'''
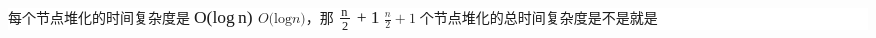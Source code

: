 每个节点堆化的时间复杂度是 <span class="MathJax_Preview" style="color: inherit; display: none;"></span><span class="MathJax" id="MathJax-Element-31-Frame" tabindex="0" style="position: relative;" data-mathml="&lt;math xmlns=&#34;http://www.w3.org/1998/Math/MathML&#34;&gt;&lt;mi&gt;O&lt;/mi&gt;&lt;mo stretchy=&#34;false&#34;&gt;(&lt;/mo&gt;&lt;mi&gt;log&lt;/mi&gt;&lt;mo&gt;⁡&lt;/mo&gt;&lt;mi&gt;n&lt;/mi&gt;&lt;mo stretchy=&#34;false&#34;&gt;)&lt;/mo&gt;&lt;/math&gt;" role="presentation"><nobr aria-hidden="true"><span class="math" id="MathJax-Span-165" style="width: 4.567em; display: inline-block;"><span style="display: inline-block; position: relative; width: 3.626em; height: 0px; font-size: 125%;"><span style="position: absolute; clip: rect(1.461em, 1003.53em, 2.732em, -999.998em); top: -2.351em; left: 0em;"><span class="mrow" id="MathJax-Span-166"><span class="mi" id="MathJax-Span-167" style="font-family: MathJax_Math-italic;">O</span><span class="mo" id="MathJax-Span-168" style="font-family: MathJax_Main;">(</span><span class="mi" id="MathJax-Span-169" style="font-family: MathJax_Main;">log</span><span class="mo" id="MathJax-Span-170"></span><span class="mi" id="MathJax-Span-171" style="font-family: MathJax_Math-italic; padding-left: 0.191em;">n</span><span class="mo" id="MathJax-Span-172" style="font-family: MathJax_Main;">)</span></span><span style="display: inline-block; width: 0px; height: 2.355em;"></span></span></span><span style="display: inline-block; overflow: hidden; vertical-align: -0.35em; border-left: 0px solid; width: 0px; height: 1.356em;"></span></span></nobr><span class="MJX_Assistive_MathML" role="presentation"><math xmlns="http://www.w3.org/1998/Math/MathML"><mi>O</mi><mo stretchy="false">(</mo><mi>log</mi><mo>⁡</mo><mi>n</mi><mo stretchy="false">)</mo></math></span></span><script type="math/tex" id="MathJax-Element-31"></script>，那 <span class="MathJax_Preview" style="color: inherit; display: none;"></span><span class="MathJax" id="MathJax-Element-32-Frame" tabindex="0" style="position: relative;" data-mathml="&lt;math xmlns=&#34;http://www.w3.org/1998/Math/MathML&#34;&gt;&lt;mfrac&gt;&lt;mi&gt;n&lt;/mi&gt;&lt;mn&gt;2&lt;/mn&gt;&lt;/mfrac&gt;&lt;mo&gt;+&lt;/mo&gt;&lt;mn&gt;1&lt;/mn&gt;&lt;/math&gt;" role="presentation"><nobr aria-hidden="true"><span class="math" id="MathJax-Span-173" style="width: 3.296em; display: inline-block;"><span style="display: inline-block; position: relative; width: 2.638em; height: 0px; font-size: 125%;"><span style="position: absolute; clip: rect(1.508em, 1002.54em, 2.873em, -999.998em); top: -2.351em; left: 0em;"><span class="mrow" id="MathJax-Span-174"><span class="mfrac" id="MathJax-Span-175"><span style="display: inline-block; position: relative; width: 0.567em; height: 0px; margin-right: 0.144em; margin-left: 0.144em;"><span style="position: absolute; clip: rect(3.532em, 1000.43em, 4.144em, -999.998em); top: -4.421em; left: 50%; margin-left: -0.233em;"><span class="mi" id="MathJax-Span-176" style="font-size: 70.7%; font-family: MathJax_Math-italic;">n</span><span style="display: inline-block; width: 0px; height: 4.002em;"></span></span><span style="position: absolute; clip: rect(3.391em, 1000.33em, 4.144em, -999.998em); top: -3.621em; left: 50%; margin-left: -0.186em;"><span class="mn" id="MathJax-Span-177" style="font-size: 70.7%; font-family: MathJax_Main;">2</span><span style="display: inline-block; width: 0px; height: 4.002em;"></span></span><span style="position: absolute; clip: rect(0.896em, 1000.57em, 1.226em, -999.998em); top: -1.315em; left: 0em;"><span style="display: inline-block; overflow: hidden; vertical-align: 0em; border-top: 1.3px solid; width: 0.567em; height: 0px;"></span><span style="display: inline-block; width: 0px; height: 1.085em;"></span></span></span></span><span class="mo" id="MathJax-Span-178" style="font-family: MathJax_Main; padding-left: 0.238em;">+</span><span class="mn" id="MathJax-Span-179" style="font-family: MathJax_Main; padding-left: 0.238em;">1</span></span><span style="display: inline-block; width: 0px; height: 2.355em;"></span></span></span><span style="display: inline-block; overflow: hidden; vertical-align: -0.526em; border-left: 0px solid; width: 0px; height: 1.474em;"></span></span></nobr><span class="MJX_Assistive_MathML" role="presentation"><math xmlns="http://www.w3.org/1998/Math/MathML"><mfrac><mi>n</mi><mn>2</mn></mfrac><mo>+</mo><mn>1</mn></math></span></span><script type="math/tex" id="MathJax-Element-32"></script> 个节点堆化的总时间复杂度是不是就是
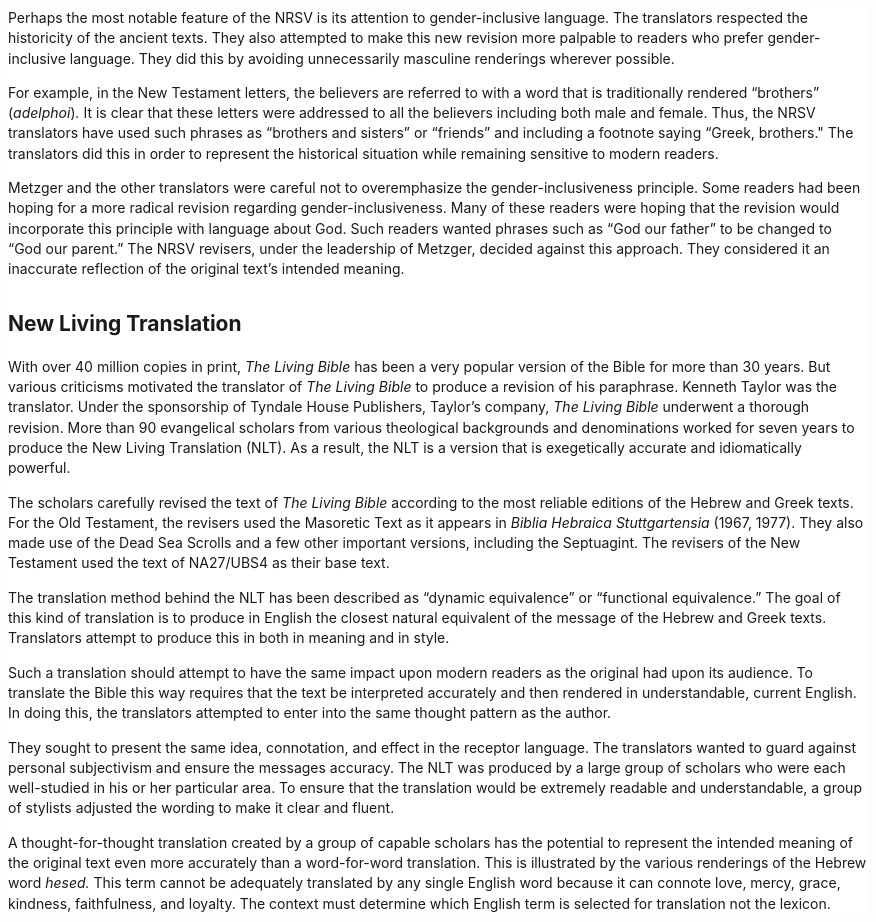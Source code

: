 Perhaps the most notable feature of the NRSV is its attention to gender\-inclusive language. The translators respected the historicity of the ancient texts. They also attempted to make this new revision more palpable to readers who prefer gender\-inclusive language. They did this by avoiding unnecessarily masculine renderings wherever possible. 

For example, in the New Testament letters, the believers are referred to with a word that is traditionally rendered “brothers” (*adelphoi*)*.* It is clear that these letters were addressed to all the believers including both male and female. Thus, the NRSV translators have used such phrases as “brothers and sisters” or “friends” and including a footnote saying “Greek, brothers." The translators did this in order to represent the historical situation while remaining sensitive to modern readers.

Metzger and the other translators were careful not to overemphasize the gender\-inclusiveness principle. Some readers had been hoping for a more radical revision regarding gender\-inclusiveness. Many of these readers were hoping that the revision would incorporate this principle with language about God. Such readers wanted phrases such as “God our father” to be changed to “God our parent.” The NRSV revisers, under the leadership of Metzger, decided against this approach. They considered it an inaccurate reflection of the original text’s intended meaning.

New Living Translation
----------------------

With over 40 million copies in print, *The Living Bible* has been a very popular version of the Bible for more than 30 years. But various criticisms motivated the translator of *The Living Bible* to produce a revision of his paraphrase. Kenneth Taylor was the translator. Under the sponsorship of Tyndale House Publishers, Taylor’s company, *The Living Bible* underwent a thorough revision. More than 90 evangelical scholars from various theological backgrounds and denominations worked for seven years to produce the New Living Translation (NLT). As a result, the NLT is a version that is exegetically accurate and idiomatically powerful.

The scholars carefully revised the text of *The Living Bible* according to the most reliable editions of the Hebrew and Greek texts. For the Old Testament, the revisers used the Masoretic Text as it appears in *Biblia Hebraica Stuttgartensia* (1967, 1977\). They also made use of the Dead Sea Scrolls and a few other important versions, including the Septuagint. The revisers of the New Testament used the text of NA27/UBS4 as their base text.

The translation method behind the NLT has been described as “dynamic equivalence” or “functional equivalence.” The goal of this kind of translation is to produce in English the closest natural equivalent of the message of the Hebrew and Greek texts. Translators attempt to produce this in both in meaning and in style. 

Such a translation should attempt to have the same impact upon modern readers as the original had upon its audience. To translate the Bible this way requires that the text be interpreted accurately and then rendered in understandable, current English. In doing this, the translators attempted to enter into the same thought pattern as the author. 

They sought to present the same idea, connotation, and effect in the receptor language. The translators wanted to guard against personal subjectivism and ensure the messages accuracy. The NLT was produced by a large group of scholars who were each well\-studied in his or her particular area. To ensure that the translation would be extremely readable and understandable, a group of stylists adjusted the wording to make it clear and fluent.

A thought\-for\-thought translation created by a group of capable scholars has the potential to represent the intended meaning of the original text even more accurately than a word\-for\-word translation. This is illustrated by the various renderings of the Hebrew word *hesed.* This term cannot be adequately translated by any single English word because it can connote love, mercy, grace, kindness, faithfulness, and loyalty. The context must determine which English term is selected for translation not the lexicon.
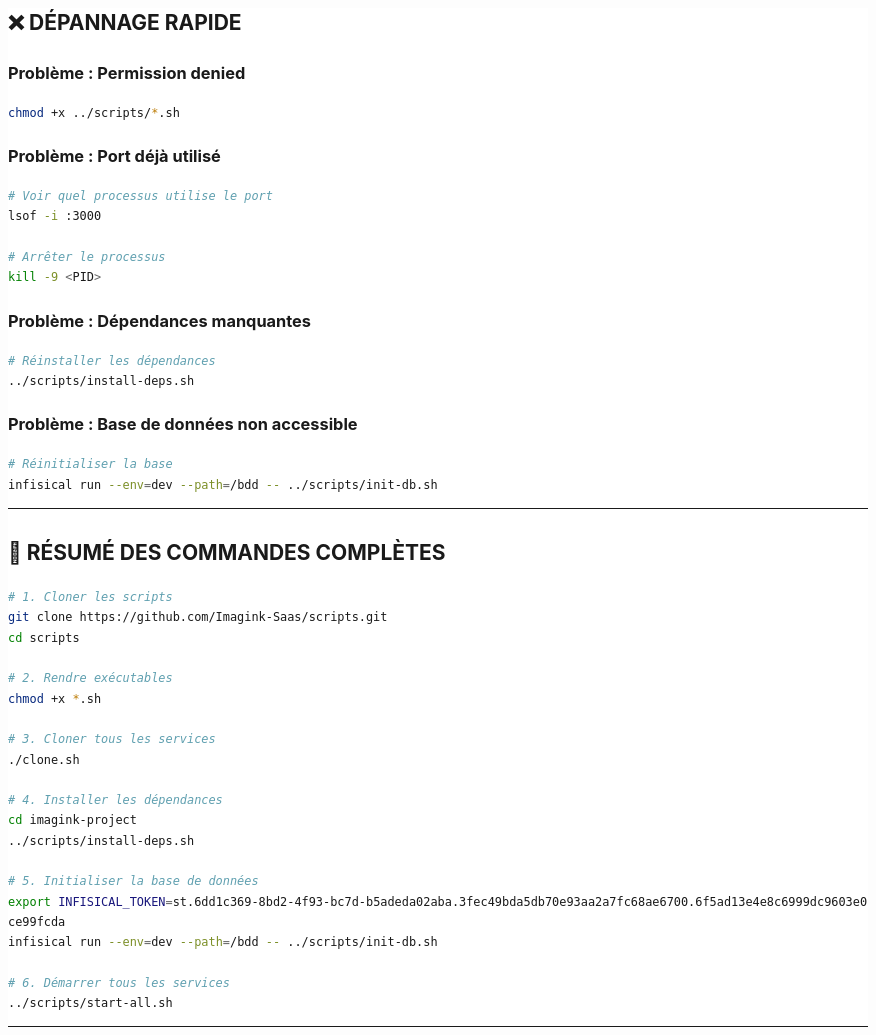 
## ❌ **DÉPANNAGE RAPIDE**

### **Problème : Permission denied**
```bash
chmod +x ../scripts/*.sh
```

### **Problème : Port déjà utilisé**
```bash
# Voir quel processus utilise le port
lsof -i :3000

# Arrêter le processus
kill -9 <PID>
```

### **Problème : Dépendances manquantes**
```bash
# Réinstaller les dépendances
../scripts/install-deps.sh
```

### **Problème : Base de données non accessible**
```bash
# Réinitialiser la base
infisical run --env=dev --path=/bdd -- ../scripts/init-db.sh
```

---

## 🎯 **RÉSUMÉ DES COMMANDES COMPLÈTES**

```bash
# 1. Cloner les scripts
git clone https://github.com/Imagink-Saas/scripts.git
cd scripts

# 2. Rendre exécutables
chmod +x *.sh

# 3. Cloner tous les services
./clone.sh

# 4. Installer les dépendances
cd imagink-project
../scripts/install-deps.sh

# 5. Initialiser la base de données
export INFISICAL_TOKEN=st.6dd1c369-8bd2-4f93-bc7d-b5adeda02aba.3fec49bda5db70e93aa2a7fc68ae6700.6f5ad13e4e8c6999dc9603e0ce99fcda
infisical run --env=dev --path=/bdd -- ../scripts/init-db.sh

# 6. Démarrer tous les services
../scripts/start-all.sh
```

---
'''
- WHAT NEEDS TO BE DONE
Using the listing above, pick out each line that contains the word "processus", then copy it.

- RESULT FOR THIS EXERCISE
# Voir quel processus utilise le port
# Arrêter le processus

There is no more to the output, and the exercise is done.